======== Given records
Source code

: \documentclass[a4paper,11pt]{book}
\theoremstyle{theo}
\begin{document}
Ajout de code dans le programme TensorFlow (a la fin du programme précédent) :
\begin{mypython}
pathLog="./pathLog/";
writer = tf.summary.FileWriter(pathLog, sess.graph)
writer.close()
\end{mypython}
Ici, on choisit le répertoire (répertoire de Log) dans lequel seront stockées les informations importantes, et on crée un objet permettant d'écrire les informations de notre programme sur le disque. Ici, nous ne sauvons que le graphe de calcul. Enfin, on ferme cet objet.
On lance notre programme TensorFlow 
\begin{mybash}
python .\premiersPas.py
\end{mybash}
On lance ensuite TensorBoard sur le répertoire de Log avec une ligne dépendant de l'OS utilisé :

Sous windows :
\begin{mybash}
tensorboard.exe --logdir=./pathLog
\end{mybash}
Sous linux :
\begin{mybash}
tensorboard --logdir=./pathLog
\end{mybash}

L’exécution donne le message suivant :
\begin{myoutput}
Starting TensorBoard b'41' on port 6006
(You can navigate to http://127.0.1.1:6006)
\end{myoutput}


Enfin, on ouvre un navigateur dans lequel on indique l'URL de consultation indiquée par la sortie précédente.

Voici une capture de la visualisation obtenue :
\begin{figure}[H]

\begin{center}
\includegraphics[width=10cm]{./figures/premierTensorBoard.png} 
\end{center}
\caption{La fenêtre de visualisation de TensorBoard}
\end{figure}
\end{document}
================
» **Problem**
Wherever a line in the data above holds "notre", copy that line.

» **Written solution**
Ici, on choisit le répertoire (répertoire de Log) dans lequel seront stockées les informations importantes, et on crée un objet permettant d'écrire les informations de notre programme sur le disque. Ici, nous ne sauvons que le graphe de calcul. Enfin, on ferme cet objet.
On lance notre programme TensorFlow 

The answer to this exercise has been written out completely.